What has been learned from the Dead Sea Scrolls?
- Prophecies in the O.T. (especially concerning Jesus) were not added to the Masoretic text later by Christians to feign fulfillment, as some had claimed. Since no O.T. manuscripts existed before the time of Jesus, Christians could not refute this accusation. However, the O.T. Dead Sea Scroll manuscripts date a century or two before the time of Jesus – and the Messianic prophecies are already there. For example, the New Testament (N.T.) links Jesus to both the prophecy of Isaiah 52:7, and the Suffering Servant of Isaiah 53 (which was claimed by critics to be a Christian addition). The two prophecies are already in the Isaiah scroll and the Qumran community linked the two as well. Their Messianic authenticity is established and confirmed!
- Transmission of the O.T. text over centuries by the scribes (human copyists) is demonstrated by the Scrolls to be incredibly accurate.

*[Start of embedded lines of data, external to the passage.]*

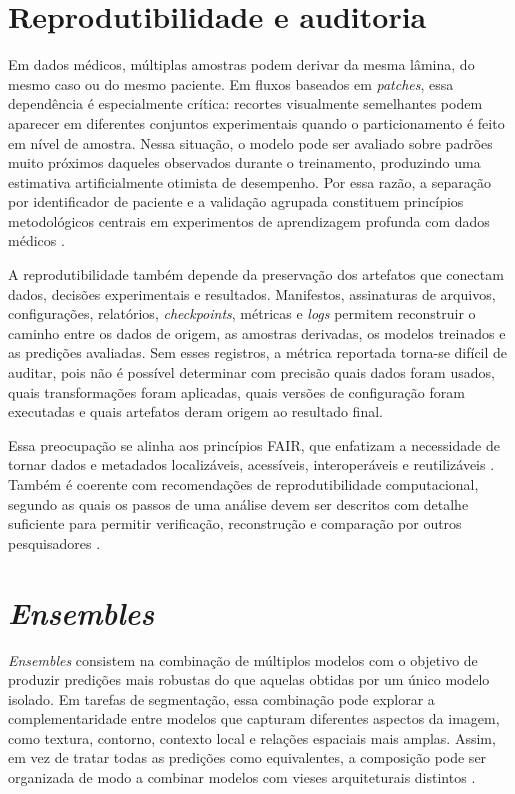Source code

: \section{Reprodutibilidade e auditoria} \label{sec:reprodutibilidade_ferramentas}

Em dados médicos, múltiplas amostras podem derivar da mesma lâmina, do mesmo caso ou do mesmo paciente. Em fluxos baseados em \textit{patches}, essa dependência é especialmente crítica: recortes visualmente semelhantes podem aparecer em diferentes conjuntos experimentais quando o particionamento é feito em nível de amostra. Nessa situação, o modelo pode ser avaliado sobre padrões muito próximos daqueles observados durante o treinamento, produzindo uma estimativa artificialmente otimista de desempenho. Por essa razão, a separação por identificador de paciente e a validação agrupada constituem princípios metodológicos centrais em experimentos de aprendizagem profunda com dados médicos \cite{roberts2017crossvalidation,dawood2026confounding}. 

A reprodutibilidade também depende da preservação dos artefatos que conectam dados, decisões experimentais e resultados. Manifestos, assinaturas de arquivos, configurações, relatórios, \textit{checkpoints}, métricas e \textit{logs} permitem reconstruir o caminho entre os dados de origem, as amostras derivadas, os modelos treinados e as predições avaliadas. Sem esses registros, a métrica reportada torna-se difícil de auditar, pois não é possível determinar com precisão quais dados foram usados, quais transformações foram aplicadas, quais versões de configuração foram executadas e quais artefatos deram origem ao resultado final. 

Essa preocupação se alinha aos princípios FAIR, que enfatizam a necessidade de tornar dados e metadados localizáveis, acessíveis, interoperáveis e reutilizáveis \cite{wilkinson2016fair}. Também é coerente com recomendações de reprodutibilidade computacional, segundo as quais os passos de uma análise devem ser descritos com detalhe suficiente para permitir verificação, reconstrução e comparação por outros pesquisadores \cite{piccolo2016tools}.

\section{\textit{Ensembles}} \label{sec:ensembles_revisao} 

\textit{Ensembles} consistem na combinação de múltiplos modelos com o objetivo de produzir predições mais robustas do que aquelas obtidas por um único modelo isolado. Em tarefas de segmentação, essa combinação pode explorar a complementaridade entre modelos que capturam diferentes aspectos da imagem, como textura, contorno, contexto local e relações espaciais mais amplas. Assim, em vez de tratar todas as predições como equivalentes, a composição pode ser organizada de modo a combinar modelos com vieses arquiteturais distintos \cite{caruana2004ensemble}.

One example, the complete Great Isaiah Scroll, when compared to the Masoretic text of Isaiah in our Bibles today, was nearly identical in content though it precedes the Masoretic text by about 1,200 years. Transmission accuracy established! The Great Isaiah Scroll is displayed today in the Shrine of the Book Museum in Jerusalem.

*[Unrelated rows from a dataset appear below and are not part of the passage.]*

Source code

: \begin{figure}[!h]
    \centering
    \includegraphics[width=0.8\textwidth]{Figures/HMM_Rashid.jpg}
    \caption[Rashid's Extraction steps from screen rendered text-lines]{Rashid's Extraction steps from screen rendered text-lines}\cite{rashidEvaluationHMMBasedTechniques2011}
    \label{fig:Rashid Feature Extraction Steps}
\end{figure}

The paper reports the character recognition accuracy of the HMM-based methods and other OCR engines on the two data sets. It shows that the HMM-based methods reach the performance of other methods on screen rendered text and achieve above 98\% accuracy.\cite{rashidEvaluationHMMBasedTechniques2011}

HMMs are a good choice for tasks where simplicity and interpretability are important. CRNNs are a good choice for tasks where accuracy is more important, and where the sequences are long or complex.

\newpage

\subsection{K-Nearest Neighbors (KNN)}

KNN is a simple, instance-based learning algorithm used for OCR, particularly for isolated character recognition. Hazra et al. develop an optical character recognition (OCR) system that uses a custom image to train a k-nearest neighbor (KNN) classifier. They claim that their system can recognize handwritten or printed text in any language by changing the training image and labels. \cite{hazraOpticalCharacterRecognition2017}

- The published Daniel materials from Qumran reveal a great harmony with the Masoretic text of Daniel. Thus the Hebrew-Aramaic text of Daniel (as in our current O.T.) can no longer be dismissed as unreliable (as critical scholars do). Also, since it was already considered canonical by about 100 B.C., it could not have been originally composed just a half century earlier (as critic scholars have proposed) but much earlier as has been traditionally held. The book of Daniel in our Bible now has stronger support than at any other time in its history because of the Dead Sea Scrolls.

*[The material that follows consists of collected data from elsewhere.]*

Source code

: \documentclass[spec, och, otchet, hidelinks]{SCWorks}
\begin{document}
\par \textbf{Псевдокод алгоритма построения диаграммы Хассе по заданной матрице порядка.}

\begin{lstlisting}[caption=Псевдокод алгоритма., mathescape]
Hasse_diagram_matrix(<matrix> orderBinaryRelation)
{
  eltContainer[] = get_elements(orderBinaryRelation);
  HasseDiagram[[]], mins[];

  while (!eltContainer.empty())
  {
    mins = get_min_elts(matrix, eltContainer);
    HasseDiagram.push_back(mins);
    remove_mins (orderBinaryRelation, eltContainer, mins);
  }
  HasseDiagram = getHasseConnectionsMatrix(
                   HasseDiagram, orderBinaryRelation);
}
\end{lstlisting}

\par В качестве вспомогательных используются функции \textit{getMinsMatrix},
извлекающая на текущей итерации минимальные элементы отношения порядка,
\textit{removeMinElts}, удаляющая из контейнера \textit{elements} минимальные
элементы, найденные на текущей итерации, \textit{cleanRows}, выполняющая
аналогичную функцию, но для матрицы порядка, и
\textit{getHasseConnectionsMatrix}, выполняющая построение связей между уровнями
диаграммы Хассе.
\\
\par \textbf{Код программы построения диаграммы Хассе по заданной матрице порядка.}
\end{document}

The Dead Sea Scrolls and the New Testament
There is no evidence that any author of a N.T. book knew of or used any of the Dead Sea Scrolls. Moreover, the cast of characters in the Scrolls and in the N.T. is entirely different. No person mentioned in the N.T. (other than ones from the O.T.) appears in any of the Scrolls—not even John the Baptist, who for a time lived in the wilderness near the area of the Dead Sea Scroll caves (Luke 1:80; 3:3).
Moreover, the worldview is quite different. The N.T. view is to spread the Good News to all peoples to the ends of the earth. The Qumran community in contrast was seclusive without interest in sharing their message or bringing outsiders into the fold.
On the other hand, there seems to be some anticipation of important N.T. teachings (though with a flawed understanding). For example:
- Belief in the birth of a Wonderful Child:
In twelve small fragments, the expectation of the birth of a “Wonderful Child” is ascertained. It is possibly based on Isaiah 9:6-7: “For unto us a child is born, unto us a son is given… and his name shall be called Wonderful.” They said that this child would be remarkably wise, intelligent, bear special marks on His body, and inaugurate the new age for which the faithful fervently awaited. We have no way of knowing whether they ever discovered that not long after they composed this manuscript, a wonderful Child (Jesus) was born who indeed fulfilled the hopes of Israel and inaugurated a new age.
- Belief in a coming Messiah:
It was in connection with their belief in end-time events that their messianic hope was expressed. Evidence shows that they actually looked forward to the advent of three people – a great prophet, a great prince (king), and a great priest. Their concept of Messiah was as a powerful militant, overthrowing the world system and establishing them in His kingdom of perfect obedience to the “works of the Law.” First, they did not understand that a single Messiah would come who fulfilled all three of these offices (Prophet: John 7:40; Acts 3:22; Priest: Hebrews 7:26; and King: Luke 1:32-33). Second, in His first coming as Prophet and Priest, He would manifest the grace of God by offering forgiveness for sins through His death on the cross. Third, only then this “Wonderful Child” (Jesus of Nazareth), having grown up and redeemed the world, would return as King to establish His perfect and eternal kingdom.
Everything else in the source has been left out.